**Record extracts**:
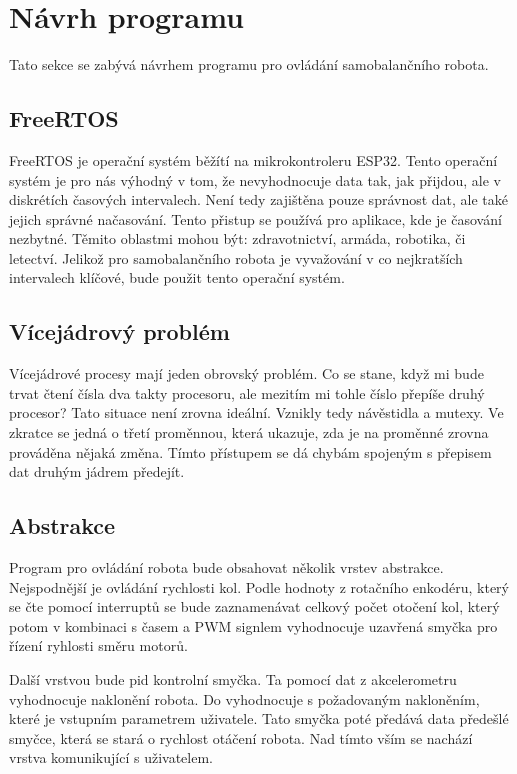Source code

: \section{Návrh programu}

Tato sekce se zabývá návrhem programu pro ovládání samobalančního robota.

\subsection{FreeRTOS}
FreeRTOS je operační systém běžítí na mikrokontroleru ESP32. Tento operační systém je pro nás výhodný v tom, že nevyhodnocuje data tak, jak přijdou, ale v diskrétích časových intervalech. Není tedy zajištěna pouze správnost dat, ale také jejich správné načasování. Tento přistup se používá pro aplikace, kde je časování nezbytné. Těmito oblastmi mohou být: zdravotnictví, armáda, robotika, či letectví. Jelikož pro samobalančního robota je vyvažování v co nejkratších intervalech klíčové, bude použit tento operační systém.

\subsection{Vícejádrový problém}
Vícejádrové procesy mají jeden obrovský problém. Co se stane, když mi bude trvat čtení čísla dva takty procesoru, ale mezitím mi tohle číslo přepíše druhý procesor? Tato situace není zrovna ideální. Vznikly tedy návěstidla a mutexy. Ve zkratce se jedná o třetí proměnnou, která ukazuje, zda je na proměnné zrovna prováděna nějaká změna. Tímto přístupem se dá chybám spojeným s přepisem dat druhým jádrem předejít.

\subsection{Abstrakce}
Program pro ovládání robota bude obsahovat několik vrstev abstrakce. Nejspodnější je ovládání rychlosti kol. Podle hodnoty z rotačního enkodéru, který se čte pomocí interruptů se bude zaznamenávat celkový počet otočení kol, který potom v kombinaci s časem a PWM signlem vyhodnocuje uzavřená smyčka pro řízení ryhlosti směru motorů.
\newline

Další vrstvou bude pid kontrolní smyčka. Ta pomocí dat z akcelerometru vyhodnocuje naklonění robota. Do vyhodnocuje s požadovaným nakloněním, které je vstupním parametrem uživatele. Tato smyčka poté předává data předešlé smyčce, která se stará o rychlost otáčení robota. Nad tímto vším se nachází vrstva komunikující s uživatelem.
\newline

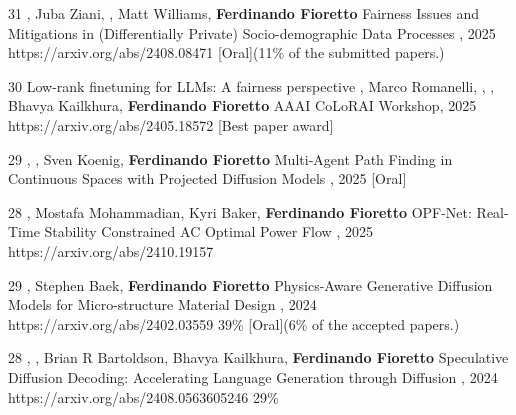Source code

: \begin{pubs}

\wsentryAwd
	{31} 
	{, Juba Ziani, , Matt Williams, {\bf Ferdinando Fioretto}}
	{Fairness Issues and Mitigations in (Differentially Private) Socio-demographic Data Processes}
	{, 2025}
	{https://arxiv.org/abs/2408.08471}
	{[Oral]}{(11\% of the submitted papers.)}

\wsentryAwd
	{30}
	{Low-rank finetuning for LLMs: A fairness perspective}
	{, Marco Romanelli, , , Bhavya Kailkhura,  {\bf Ferdinando Fioretto}}
	{{\venue AAAI CoLoRAI Workshop}, 2025}
	{https://arxiv.org/abs/2405.18572}
	{[Best paper award]}{}

\wsentryAwd
	{29} 
	{, , Sven Koenig, {\bf Ferdinando Fioretto}}
	{Multi-Agent Path Finding in Continuous Spaces with Projected Diffusion Models}
	{, 2025}
	{}
	{[Oral]}{}
	
\wsentry
	{28}
	{, Mostafa Mohammadian, Kyri Baker, {\bf Ferdinando Fioretto}}
	{OPF-Net: Real-Time Stability Constrained AC Optimal Power Flow}
	{, 2025}
	{https://arxiv.org/abs/2410.19157}

\wsentryAwdAR
	{29}
	{, Stephen Baek, {\bf Ferdinando Fioretto}}
  	{Physics-Aware Generative Diffusion Models for Micro-structure Material Design}
  	{, 2024}
	{https://arxiv.org/abs/2402.03559}
	{39\%}
	{[Oral]}{(6\% of the accepted papers.)}

\wsentryAR
	{28}
	{, , Brian R Bartoldson, Bhavya Kailkhura, {\bf Ferdinando Fioretto}}
	{Speculative Diffusion Decoding: Accelerating Language Generation through Diffusion}
	{, 2024}
	{https://arxiv.org/abs/2408.0563605246}
	{29\%}


\end{pubs}
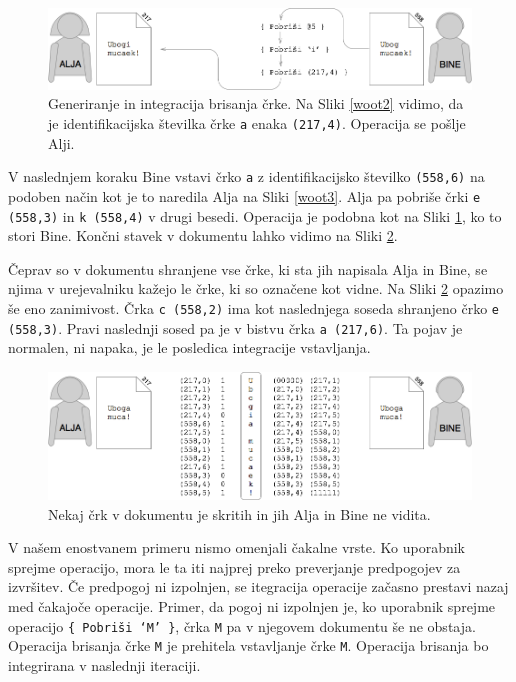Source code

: \documentclass[a4paper, 12pt, twoside]{book}
\begin{document}
\begin{figure}[placement h]
\begin{center}
\includegraphics[width=13cm]{woot4.png}
\end{center}
\caption{Generiranje in integracija brisanja črke. Na Sliki \ref{woot2} vidimo, da je identifikacijska številka črke {\tt a} enaka {\tt (217,4)}. Operacija se pošlje Alji.}
\label{woot4}
\end{figure}

V naslednjem koraku Bine vstavi črko {\tt a} z identifikacijsko številko {\tt (558,6)} na podoben način kot je to naredila Alja na Sliki \ref{woot3}. Alja pa pobriše črki {\tt e (558,3)} in {\tt k (558,4)} v drugi besedi. Operacija je podobna kot na Sliki \ref{woot4}, ko to stori Bine. Končni stavek v dokumentu lahko vidimo na Sliki \ref{woot5}.

Čeprav so v dokumentu shranjene vse črke, ki sta jih napisala Alja in Bine, se njima v urejevalniku kažejo le črke, ki so označene kot vidne. Na Sliki \ref{woot5} opazimo še eno zanimivost. Črka {\tt c (558,2)} ima kot naslednjega soseda shranjeno črko {\tt e (558,3)}. Pravi naslednji sosed pa je v bistvu črka {\tt a (217,6)}. Ta pojav je normalen, ni napaka, je le posledica integracije vstavljanja.

\begin{figure}[placement h]
\begin{center}
\includegraphics[width=13cm]{woot5.png}
\end{center}
\caption{Nekaj črk v dokumentu je skritih in jih Alja in Bine ne vidita.}
\label{woot5}
\end{figure}

V našem enostvanem primeru nismo omenjali čakalne vrste. Ko uporabnik sprejme operacijo, mora le ta iti najprej preko preverjanje predpogojev za izvršitev. Če predpogoj ni izpolnjen, se itegracija operacije začasno prestavi nazaj med čakajoče operacije. Primer, da pogoj ni izpolnjen je, ko uporabnik sprejme operacijo {\tt \{ Pobriši ‘M’ \}}, črka {\tt M} pa v njegovem dokumentu še ne obstaja. Operacija brisanja črke {\tt M} je prehitela vstavljanje črke {\tt M}. Operacija brisanja bo integrirana v naslednji iteraciji.
\end{document}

**Exercise prompt**: Your answer must be the records above, word for word, with no pictures.

**Finished exercise**:
Source code

: \section{Návrh programu}

Tato sekce se zabývá návrhem programu pro ovládání samobalančního robota.

\subsection{FreeRTOS}
FreeRTOS je operační systém běžítí na mikrokontroleru ESP32. Tento operační systém je pro nás výhodný v tom, že nevyhodnocuje data tak, jak přijdou, ale v diskrétích časových intervalech. Není tedy zajištěna pouze správnost dat, ale také jejich správné načasování. Tento přistup se používá pro aplikace, kde je časování nezbytné. Těmito oblastmi mohou být: zdravotnictví, armáda, robotika, či letectví. Jelikož pro samobalančního robota je vyvažování v co nejkratších intervalech klíčové, bude použit tento operační systém.

\subsection{Vícejádrový problém}
Vícejádrové procesy mají jeden obrovský problém. Co se stane, když mi bude trvat čtení čísla dva takty procesoru, ale mezitím mi tohle číslo přepíše druhý procesor? Tato situace není zrovna ideální. Vznikly tedy návěstidla a mutexy. Ve zkratce se jedná o třetí proměnnou, která ukazuje, zda je na proměnné zrovna prováděna nějaká změna. Tímto přístupem se dá chybám spojeným s přepisem dat druhým jádrem předejít.

\subsection{Abstrakce}
Program pro ovládání robota bude obsahovat několik vrstev abstrakce. Nejspodnější je ovládání rychlosti kol. Podle hodnoty z rotačního enkodéru, který se čte pomocí interruptů se bude zaznamenávat celkový počet otočení kol, který potom v kombinaci s časem a PWM signlem vyhodnocuje uzavřená smyčka pro řízení ryhlosti směru motorů.
\newline

Další vrstvou bude pid kontrolní smyčka. Ta pomocí dat z akcelerometru vyhodnocuje naklonění robota. Do vyhodnocuje s požadovaným nakloněním, které je vstupním parametrem uživatele. Tato smyčka poté předává data předešlé smyčce, která se stará o rychlost otáčení robota. Nad tímto vším se nachází vrstva komunikující s uživatelem.
\newline

Source code

: \begin{pubs}

\wsentryAwd
	{31} 
	{, Juba Ziani, , Matt Williams, {\bf Ferdinando Fioretto}}
	{Fairness Issues and Mitigations in (Differentially Private) Socio-demographic Data Processes}
	{, 2025}
	{https://arxiv.org/abs/2408.08471}
	{[Oral]}{(11\% of the submitted papers.)}

\wsentryAwd
	{30}
	{Low-rank finetuning for LLMs: A fairness perspective}
	{, Marco Romanelli, , , Bhavya Kailkhura,  {\bf Ferdinando Fioretto}}
	{{\venue AAAI CoLoRAI Workshop}, 2025}
	{https://arxiv.org/abs/2405.18572}
	{[Best paper award]}{}

\wsentryAwd
	{29} 
	{, , Sven Koenig, {\bf Ferdinando Fioretto}}
	{Multi-Agent Path Finding in Continuous Spaces with Projected Diffusion Models}
	{, 2025}
	{}
	{[Oral]}{}
	
\wsentry
	{28}
	{, Mostafa Mohammadian, Kyri Baker, {\bf Ferdinando Fioretto}}
	{OPF-Net: Real-Time Stability Constrained AC Optimal Power Flow}
	{, 2025}
	{https://arxiv.org/abs/2410.19157}

\wsentryAwdAR
	{29}
	{, Stephen Baek, {\bf Ferdinando Fioretto}}
  	{Physics-Aware Generative Diffusion Models for Micro-structure Material Design}
  	{, 2024}
	{https://arxiv.org/abs/2402.03559}
	{39\%}
	{[Oral]}{(6\% of the accepted papers.)}

\wsentryAR
	{28}
	{, , Brian R Bartoldson, Bhavya Kailkhura, {\bf Ferdinando Fioretto}}
	{Speculative Diffusion Decoding: Accelerating Language Generation through Diffusion}
	{, 2024}
	{https://arxiv.org/abs/2408.0563605246}
	{29\%}


\end{pubs}
Source code

: \documentclass[a4paper, 12pt, twoside]{book}
\begin{document}
\begin{figure}[placement h]
\begin{center}
\includegraphics[width=13cm]{woot4.png}
\end{center}
\caption{Generiranje in integracija brisanja črke. Na Sliki \ref{woot2} vidimo, da je identifikacijska številka črke {\tt a} enaka {\tt (217,4)}. Operacija se pošlje Alji.}
\label{woot4}
\end{figure}

V naslednjem koraku Bine vstavi črko {\tt a} z identifikacijsko številko {\tt (558,6)} na podoben način kot je to naredila Alja na Sliki \ref{woot3}. Alja pa pobriše črki {\tt e (558,3)} in {\tt k (558,4)} v drugi besedi. Operacija je podobna kot na Sliki \ref{woot4}, ko to stori Bine. Končni stavek v dokumentu lahko vidimo na Sliki \ref{woot5}.

Čeprav so v dokumentu shranjene vse črke, ki sta jih napisala Alja in Bine, se njima v urejevalniku kažejo le črke, ki so označene kot vidne. Na Sliki \ref{woot5} opazimo še eno zanimivost. Črka {\tt c (558,2)} ima kot naslednjega soseda shranjeno črko {\tt e (558,3)}. Pravi naslednji sosed pa je v bistvu črka {\tt a (217,6)}. Ta pojav je normalen, ni napaka, je le posledica integracije vstavljanja.

\begin{figure}[placement h]
\begin{center}
\includegraphics[width=13cm]{woot5.png}
\end{center}
\caption{Nekaj črk v dokumentu je skritih in jih Alja in Bine ne vidita.}
\label{woot5}
\end{figure}

V našem enostvanem primeru nismo omenjali čakalne vrste. Ko uporabnik sprejme operacijo, mora le ta iti najprej preko preverjanje predpogojev za izvršitev. Če predpogoj ni izpolnjen, se itegracija operacije začasno prestavi nazaj med čakajoče operacije. Primer, da pogoj ni izpolnjen je, ko uporabnik sprejme operacijo {\tt \{ Pobriši ‘M’ \}}, črka {\tt M} pa v njegovem dokumentu še ne obstaja. Operacija brisanja črke {\tt M} je prehitela vstavljanje črke {\tt M}. Operacija brisanja bo integrirana v naslednji iteraciji.
\end{document}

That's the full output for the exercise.